What the task requires » When you repeat the listing below, keep every word exactly and leave out each picture.

Given records »
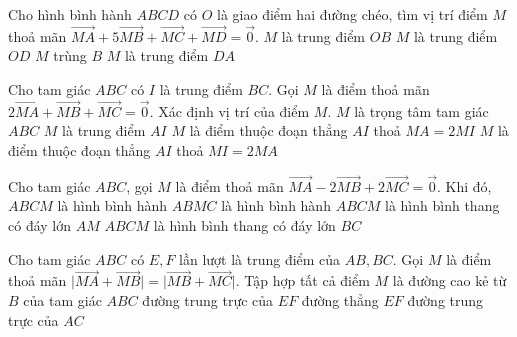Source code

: \begin{ex}%
	Cho hình bình hành $ABCD$ có $O$ là giao điểm hai đường chéo, tìm vị trí điểm $M$ thoả mãn $\vec{MA}+5\vec{MB}+\vec{MC}+\vec{MD}=\vec{0}$.
	\choice
	{\True $M$ là trung điểm $OB$}
	{$M$ là trung điểm $OD$}
	{$M$ trùng $B$}
	{$M$ là trung điểm $DA$}
\end{ex}

\begin{ex}%
	Cho tam giác $ABC$ có $I$ là trung điểm $BC$. Gọi $M$ là điểm thoả mãn $2\vec{MA}+\vec{MB}+\vec{MC}=\vec{0}$. Xác định vị trí của điểm $M$.
	\choice
	{$M$ là trọng tâm tam giác $ABC$}
	{\True $M$ là trung điểm $AI$}
	{$M$ là điểm thuộc đoạn thẳng $AI$ thoả $MA=2MI$}
	{$M$ là điểm thuộc đoạn thẳng $AI$ thoả $MI=2MA$}
\end{ex}

\begin{ex}%
	Cho tam giác $ABC$, gọi $M$ là điểm thoả mãn $\vec{MA}-2\vec{MB}+2\vec{MC}=\vec{0}$. Khi đó,
	\choice
	{$ABCM$ là hình bình hành}
	{$ABMC$ là hình bình hành}
	{\True $ABCM$ là hình bình thang có đáy lớn $AM$}
	{$ABCM$ là hình bình thang có đáy lớn $BC$}
\end{ex}

\begin{ex}%
	Cho tam giác $ABC$ có $E, F$ lần lượt là trung điểm của $AB, BC$. Gọi $M$ là điểm thoả mãn $\Big|\vec{MA}+\vec{MB}\Big|=\Big|\vec{MB}+\vec{MC}\Big|$. Tập hợp tất cả điểm $M$ là
	\choice
	{đường cao kẻ từ $B$ của tam giác $ABC$}
	{\True đường trung trực của $EF$}
	{đường thẳng $EF$}
	{đường trung trực của $AC$}
\end{ex}

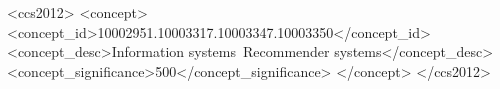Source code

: \documentclass[sigconf]{acmart}
\begin{document}
\begin{CCSXML}
  <ccs2012>
     <concept>
         <concept_id>10002951.10003317.10003347.10003350</concept_id>
         <concept_desc>Information systems~Recommender systems</concept_desc>
         <concept_significance>500</concept_significance>
         </concept>
   </ccs2012>
\end{CCSXML}



\maketitle












\end{document}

Solution to this task »
Source code

: \begin{ex}%
	Cho hình bình hành $ABCD$ có $O$ là giao điểm hai đường chéo, tìm vị trí điểm $M$ thoả mãn $\vec{MA}+5\vec{MB}+\vec{MC}+\vec{MD}=\vec{0}$.
	\choice
	{\True $M$ là trung điểm $OB$}
	{$M$ là trung điểm $OD$}
	{$M$ trùng $B$}
	{$M$ là trung điểm $DA$}
\end{ex}

\begin{ex}%
	Cho tam giác $ABC$ có $I$ là trung điểm $BC$. Gọi $M$ là điểm thoả mãn $2\vec{MA}+\vec{MB}+\vec{MC}=\vec{0}$. Xác định vị trí của điểm $M$.
	\choice
	{$M$ là trọng tâm tam giác $ABC$}
	{\True $M$ là trung điểm $AI$}
	{$M$ là điểm thuộc đoạn thẳng $AI$ thoả $MA=2MI$}
	{$M$ là điểm thuộc đoạn thẳng $AI$ thoả $MI=2MA$}
\end{ex}

\begin{ex}%
	Cho tam giác $ABC$, gọi $M$ là điểm thoả mãn $\vec{MA}-2\vec{MB}+2\vec{MC}=\vec{0}$. Khi đó,
	\choice
	{$ABCM$ là hình bình hành}
	{$ABMC$ là hình bình hành}
	{\True $ABCM$ là hình bình thang có đáy lớn $AM$}
	{$ABCM$ là hình bình thang có đáy lớn $BC$}
\end{ex}

\begin{ex}%
	Cho tam giác $ABC$ có $E, F$ lần lượt là trung điểm của $AB, BC$. Gọi $M$ là điểm thoả mãn $\Big|\vec{MA}+\vec{MB}\Big|=\Big|\vec{MB}+\vec{MC}\Big|$. Tập hợp tất cả điểm $M$ là
	\choice
	{đường cao kẻ từ $B$ của tam giác $ABC$}
	{\True đường trung trực của $EF$}
	{đường thẳng $EF$}
	{đường trung trực của $AC$}
\end{ex}

Source code

: \documentclass[sigconf]{acmart}
\begin{document}
\begin{CCSXML}
  <ccs2012>
     <concept>
         <concept_id>10002951.10003317.10003347.10003350</concept_id>
         <concept_desc>Information systems~Recommender systems</concept_desc>
         <concept_significance>500</concept_significance>
         </concept>
   </ccs2012>
\end{CCSXML}



\maketitle












\end{document}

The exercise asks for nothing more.